» Problem to work on: Repeat only the stretch of lines below that runs from the line with "2、[电子书] [应用加密法" through the line with "2、[wired-eleme", unaltered.

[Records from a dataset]
# # # # #

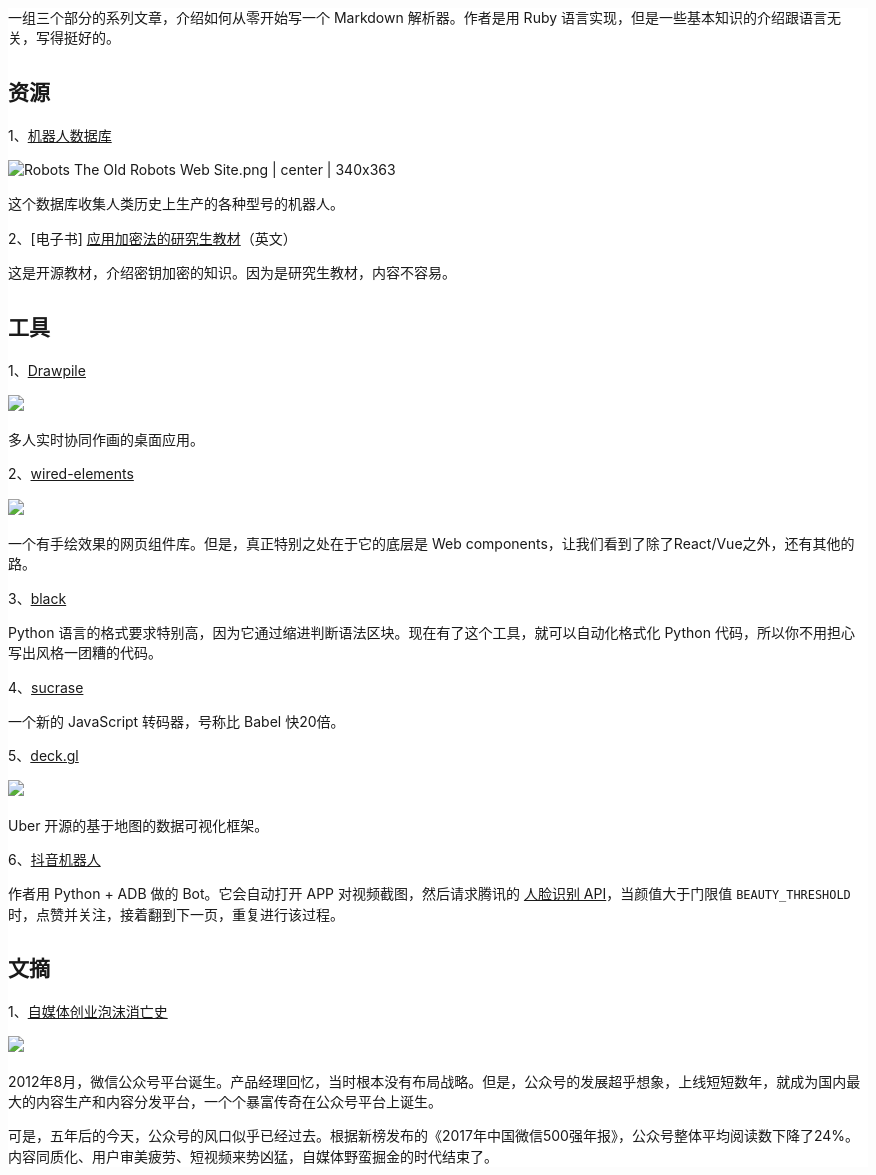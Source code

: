 一组三个部分的系列文章，介绍如何从零开始写一个 Markdown 解析器。作者是用 Ruby 语言实现，但是一些基本知识的介绍跟语言无关，写得挺好的。

## 资源

1、[机器人数据库](http://www.theoldrobots.com/index2.html)

![Robots   The Old Robots Web Site.png | center | 340x363](https://cdn.yuque.com/yuque/0/2018/png/84141/1527321073136-49ebdc56-6011-43e5-a335-47d2b381a8d4.png "")

这个数据库收集人类历史上生产的各种型号的机器人。

2、[电子书] [应用加密法的研究生教材](http://toc.cryptobook.us/)（英文）

这是开源教材，介绍密钥加密的知识。因为是研究生教材，内容不容易。

## 工具

1、[Drawpile](https://drawpile.net/about/)

![](https://cdn.beekka.com/blogimg/asset/201806/bg2018061417.jpg)

多人实时协同作画的桌面应用。

2、[wired-elements](https://github.com/wiredjs/wired-elements)

![](https://cdn.beekka.com/blogimg/asset/201806/bg2018061427.jpg)

一个有手绘效果的网页组件库。但是，真正特别之处在于它的底层是 Web components，让我们看到了除了React/Vue之外，还有其他的路。

3、[black](https://github.com/ambv/black)

Python 语言的格式要求特别高，因为它通过缩进判断语法区块。现在有了这个工具，就可以自动化格式化 Python 代码，所以你不用担心写出风格一团糟的代码。

4、[sucrase](https://github.com/alangpierce/sucrase)

一个新的 JavaScript 转码器，号称比 Babel 快20倍。

5、[deck.gl](https://eng.uber.com/deckgl-v5/) 

![](https://cdn.beekka.com/blogimg/asset/201806/bg2018061418.jpg)

Uber 开源的基于地图的数据可视化框架。

6、[抖音机器人](https://github.com/wangshub/Douyin-Bot)

作者用 Python + ADB 做的 Bot。它会自动打开 APP 对视频截图，然后请求腾讯的 [人脸识别 API](http://ai.qq.com/)，当颜值大于门限值 `BEAUTY_THRESHOLD`时，点赞并关注，接着翻到下一页，重复进行该过程。

## 文摘

1、[自媒体创业泡沫消亡史](https://tech.sina.cn/i/gn/2018-05-27/detail-ihcaqueu9971857.d.html)

![](https://cdn.beekka.com/blogimg/asset/201806/bg2018061419.jpg)

2012年8月，微信公众号平台诞生。产品经理回忆，当时根本没有布局战略。但是，公众号的发展超乎想象，上线短短数年，就成为国内最大的内容生产和内容分发平台，一个个暴富传奇在公众号平台上诞生。

可是，五年后的今天，公众号的风口似乎已经过去。根据新榜发布的《2017年中国微信500强年报》，公众号整体平均阅读数下降了24%。内容同质化、用户审美疲劳、短视频来势凶猛，自媒体野蛮掘金的时代结束了。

# # # # #

» Solution to the exercise:
2、[电子书] [应用加密法的研究生教材](http://toc.cryptobook.us/)（英文）

这是开源教材，介绍密钥加密的知识。因为是研究生教材，内容不容易。

## 工具

1、[Drawpile](https://drawpile.net/about/)

![](https://cdn.beekka.com/blogimg/asset/201806/bg2018061417.jpg)

多人实时协同作画的桌面应用。

2、[wired-elements](https://github.com/wiredjs/wired-elements)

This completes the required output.